Cultural Divide on Competitive Information

Reemtsma, the German cigarette company, was putting itself up for sale.  They had an offering document that would be useful to any tobacco company.  Jack urged the JT executive, Mr. Kimura the head of business development, to get a copy. All the other cigarette companies sought the offering document. Kimura said, “We have no intention of buying Reemtsma.” Jack replied, “Most of these companies have no intention of buying Reemtsma, but if we can get some commercial intelligence, why not do it?” Kimura then told Jack about the Samurai Code of Bushido.  The code says it is wrong to say you are going to do something when you have no intention of doing it.

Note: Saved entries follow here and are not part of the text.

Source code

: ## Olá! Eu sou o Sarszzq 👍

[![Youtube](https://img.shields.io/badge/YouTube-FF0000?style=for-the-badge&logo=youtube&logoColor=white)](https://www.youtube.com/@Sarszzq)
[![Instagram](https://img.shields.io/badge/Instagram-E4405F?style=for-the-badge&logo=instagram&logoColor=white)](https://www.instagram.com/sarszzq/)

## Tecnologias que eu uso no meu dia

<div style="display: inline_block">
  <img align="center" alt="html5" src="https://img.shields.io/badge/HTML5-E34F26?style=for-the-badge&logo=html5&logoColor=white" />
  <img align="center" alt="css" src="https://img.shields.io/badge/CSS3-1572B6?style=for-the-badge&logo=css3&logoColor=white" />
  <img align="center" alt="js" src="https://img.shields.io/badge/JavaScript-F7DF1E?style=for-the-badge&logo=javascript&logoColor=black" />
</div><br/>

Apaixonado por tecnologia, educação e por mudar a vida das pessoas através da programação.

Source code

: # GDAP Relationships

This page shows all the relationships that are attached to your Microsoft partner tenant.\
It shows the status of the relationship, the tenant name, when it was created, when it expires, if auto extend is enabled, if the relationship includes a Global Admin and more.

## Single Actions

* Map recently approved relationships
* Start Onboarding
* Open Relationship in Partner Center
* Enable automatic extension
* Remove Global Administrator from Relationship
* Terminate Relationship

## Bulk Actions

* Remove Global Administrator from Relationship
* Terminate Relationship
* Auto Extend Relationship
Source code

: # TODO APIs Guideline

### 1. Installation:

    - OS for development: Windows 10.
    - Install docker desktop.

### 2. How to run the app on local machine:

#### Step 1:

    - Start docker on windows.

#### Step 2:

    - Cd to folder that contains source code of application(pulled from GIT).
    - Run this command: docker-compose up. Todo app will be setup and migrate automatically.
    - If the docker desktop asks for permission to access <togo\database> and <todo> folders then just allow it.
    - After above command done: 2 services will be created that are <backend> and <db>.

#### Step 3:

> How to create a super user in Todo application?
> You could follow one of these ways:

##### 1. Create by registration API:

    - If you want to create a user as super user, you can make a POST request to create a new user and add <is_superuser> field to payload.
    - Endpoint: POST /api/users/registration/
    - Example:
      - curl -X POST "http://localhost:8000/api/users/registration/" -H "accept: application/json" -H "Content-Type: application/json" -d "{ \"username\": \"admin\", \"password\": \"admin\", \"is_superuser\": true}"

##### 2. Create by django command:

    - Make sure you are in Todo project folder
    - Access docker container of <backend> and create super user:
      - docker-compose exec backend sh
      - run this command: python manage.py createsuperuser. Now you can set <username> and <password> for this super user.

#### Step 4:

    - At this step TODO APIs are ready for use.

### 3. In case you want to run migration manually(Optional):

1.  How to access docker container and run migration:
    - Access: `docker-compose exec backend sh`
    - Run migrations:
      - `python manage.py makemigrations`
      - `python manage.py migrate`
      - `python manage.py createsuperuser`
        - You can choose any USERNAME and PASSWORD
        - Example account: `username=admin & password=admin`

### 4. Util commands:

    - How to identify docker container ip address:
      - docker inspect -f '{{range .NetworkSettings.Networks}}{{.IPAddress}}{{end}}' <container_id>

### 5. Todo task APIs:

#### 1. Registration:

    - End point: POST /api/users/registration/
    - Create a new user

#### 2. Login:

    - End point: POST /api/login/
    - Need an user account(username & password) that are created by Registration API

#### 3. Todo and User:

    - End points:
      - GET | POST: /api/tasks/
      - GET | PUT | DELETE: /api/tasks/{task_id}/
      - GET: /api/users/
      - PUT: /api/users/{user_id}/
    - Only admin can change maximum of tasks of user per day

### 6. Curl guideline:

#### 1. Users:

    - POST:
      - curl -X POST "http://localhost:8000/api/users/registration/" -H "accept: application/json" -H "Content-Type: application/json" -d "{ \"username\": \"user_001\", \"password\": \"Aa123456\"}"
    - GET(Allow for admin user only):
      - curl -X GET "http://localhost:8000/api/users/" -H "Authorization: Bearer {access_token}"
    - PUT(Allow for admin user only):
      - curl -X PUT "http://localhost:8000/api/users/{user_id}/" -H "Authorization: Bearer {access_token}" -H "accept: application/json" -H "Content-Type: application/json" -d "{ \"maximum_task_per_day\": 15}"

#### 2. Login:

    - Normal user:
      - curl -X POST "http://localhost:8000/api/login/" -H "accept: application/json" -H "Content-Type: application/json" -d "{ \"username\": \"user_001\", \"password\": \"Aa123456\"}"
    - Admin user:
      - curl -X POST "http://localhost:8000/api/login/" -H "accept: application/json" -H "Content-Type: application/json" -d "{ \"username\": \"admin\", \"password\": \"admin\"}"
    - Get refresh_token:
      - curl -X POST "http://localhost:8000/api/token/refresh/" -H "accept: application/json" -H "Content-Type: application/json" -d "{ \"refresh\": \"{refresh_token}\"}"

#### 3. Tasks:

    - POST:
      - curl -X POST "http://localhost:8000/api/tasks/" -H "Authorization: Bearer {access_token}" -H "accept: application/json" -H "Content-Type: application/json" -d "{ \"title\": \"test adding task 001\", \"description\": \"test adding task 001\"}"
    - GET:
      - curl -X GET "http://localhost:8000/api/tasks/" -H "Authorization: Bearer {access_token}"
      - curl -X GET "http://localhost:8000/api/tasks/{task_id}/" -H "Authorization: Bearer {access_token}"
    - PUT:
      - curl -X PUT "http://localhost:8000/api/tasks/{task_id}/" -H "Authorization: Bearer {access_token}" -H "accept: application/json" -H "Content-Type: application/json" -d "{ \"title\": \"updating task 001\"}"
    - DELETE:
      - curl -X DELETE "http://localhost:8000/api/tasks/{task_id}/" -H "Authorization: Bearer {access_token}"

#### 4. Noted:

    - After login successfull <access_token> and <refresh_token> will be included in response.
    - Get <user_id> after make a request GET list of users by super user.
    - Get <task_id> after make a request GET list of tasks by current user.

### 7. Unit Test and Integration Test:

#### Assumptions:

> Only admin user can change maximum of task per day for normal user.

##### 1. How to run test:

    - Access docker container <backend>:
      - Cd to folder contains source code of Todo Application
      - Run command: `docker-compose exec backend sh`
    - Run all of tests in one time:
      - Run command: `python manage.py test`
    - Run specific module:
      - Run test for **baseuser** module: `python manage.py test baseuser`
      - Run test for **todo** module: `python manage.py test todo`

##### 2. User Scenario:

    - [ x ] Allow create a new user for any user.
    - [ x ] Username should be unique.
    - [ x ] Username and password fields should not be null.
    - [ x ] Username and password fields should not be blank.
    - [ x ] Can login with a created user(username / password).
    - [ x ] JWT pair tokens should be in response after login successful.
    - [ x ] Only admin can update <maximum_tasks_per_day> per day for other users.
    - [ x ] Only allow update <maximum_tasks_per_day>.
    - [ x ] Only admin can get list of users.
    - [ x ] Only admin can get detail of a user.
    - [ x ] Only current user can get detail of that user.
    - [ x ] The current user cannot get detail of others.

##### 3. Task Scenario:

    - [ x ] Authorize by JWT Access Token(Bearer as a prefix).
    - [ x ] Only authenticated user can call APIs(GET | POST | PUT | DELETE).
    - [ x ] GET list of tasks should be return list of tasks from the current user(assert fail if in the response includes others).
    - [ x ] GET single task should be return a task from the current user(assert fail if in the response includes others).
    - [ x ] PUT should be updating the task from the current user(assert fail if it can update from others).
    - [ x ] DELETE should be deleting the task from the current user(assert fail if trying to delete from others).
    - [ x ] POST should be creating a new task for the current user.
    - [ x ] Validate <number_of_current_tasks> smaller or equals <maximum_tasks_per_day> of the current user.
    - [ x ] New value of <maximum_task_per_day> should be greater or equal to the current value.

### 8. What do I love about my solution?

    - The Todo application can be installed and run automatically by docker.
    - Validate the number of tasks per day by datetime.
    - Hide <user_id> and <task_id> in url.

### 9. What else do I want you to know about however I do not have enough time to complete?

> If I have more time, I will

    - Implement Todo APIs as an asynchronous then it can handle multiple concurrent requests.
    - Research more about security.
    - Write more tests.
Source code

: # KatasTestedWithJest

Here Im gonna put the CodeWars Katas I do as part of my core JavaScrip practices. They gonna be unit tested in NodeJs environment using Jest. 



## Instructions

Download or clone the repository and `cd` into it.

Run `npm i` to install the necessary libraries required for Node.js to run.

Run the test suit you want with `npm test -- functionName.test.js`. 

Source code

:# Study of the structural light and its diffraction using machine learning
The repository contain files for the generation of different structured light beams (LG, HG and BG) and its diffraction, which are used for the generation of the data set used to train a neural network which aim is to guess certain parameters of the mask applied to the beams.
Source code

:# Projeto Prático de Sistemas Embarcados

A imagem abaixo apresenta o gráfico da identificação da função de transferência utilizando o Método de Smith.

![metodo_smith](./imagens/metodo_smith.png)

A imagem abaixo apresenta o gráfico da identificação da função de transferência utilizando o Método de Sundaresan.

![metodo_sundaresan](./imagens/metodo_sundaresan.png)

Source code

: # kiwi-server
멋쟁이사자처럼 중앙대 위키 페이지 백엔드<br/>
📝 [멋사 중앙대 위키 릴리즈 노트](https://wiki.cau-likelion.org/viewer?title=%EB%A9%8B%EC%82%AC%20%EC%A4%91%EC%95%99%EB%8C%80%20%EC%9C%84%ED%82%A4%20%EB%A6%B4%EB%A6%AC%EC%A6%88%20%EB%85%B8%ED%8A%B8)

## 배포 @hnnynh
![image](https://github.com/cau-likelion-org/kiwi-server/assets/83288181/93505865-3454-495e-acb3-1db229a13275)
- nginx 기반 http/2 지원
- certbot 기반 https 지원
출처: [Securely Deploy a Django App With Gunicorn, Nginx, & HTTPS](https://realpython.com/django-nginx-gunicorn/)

Jack, somewhat cynically, says, “It took every bit of me not to remind him of Pearl Harbor.…Did this ‘Bushido’ take a day off on December 7, 1941?  Did it not apply then?  Was there a later amendment or something?”  But JTI did not get a copy of the offering document.

After the deal went through to sell to JT, the Japanese came to Geneva.  Kimura would be head of business development.  Did Jack mind the newcomer?  Not at all.  Article 9 at JTI said that if your job changed it would trigger your buyout terms – two years’ salary paid over three years.  Mr. Kimura’s arrival technically triggered Jack’s buyout.  Jack figured this was gravy if he ever wanted to leave.  Jack agreed to stay while preserving his right to payment if he left.  He stayed five more years.  By then all his children were in the states.  Jack had worked for tobacco companies for 30+ years.

Leaving RJR

So, in 2005 he left.  Paul Bourassa took the legal job.  Jack had a wonderful retirement party at Neptune Hotel, black tie.  He was a consultant for a year.  Then worked for Heard, O’Toole in New York, a law firm that represented JTI on Canada.  Jack was there 5 years, and then it was bought by big Canadian law firm.  Bourassa settled the Macdonald case in Canada, and Jack’s only client was gone.

Jack got a great letter from the managing partner of the Canadian law firm telling how great it was to have him (and the 14 other people) join the 600-person firm.  The last paragraph said your final paycheck will be sent next month. So, he was part of the merger and then immediately fired.

I first met Jack Koach when I visited JTI people in Geneva in the early 1990s, even though he had lived in North Carolina and had worked for RJR. We did have a connection, however.  20 years earlier, as an RJR employee, I had worked on a volunteer basis to reconfigure the retirement fund at a local hospital, Forsyth Memorial.  Jack’s father, Harold Koach, was the head of hospital administration with whom I worked on the project. Jack and I have been connected since those Geneva days.  He enjoys his retirement at Kiawah, SC.

In the book, Jack gave useful anecdotes and details that are far more interesting than financial data, and I am indebted to him for his perspective and humor in describing dealing with Ross while in London, the London office’s reaction to the LBO, and Jack’s work from the Tobacco International side in selling that company to Japan Tobacco.  GAH.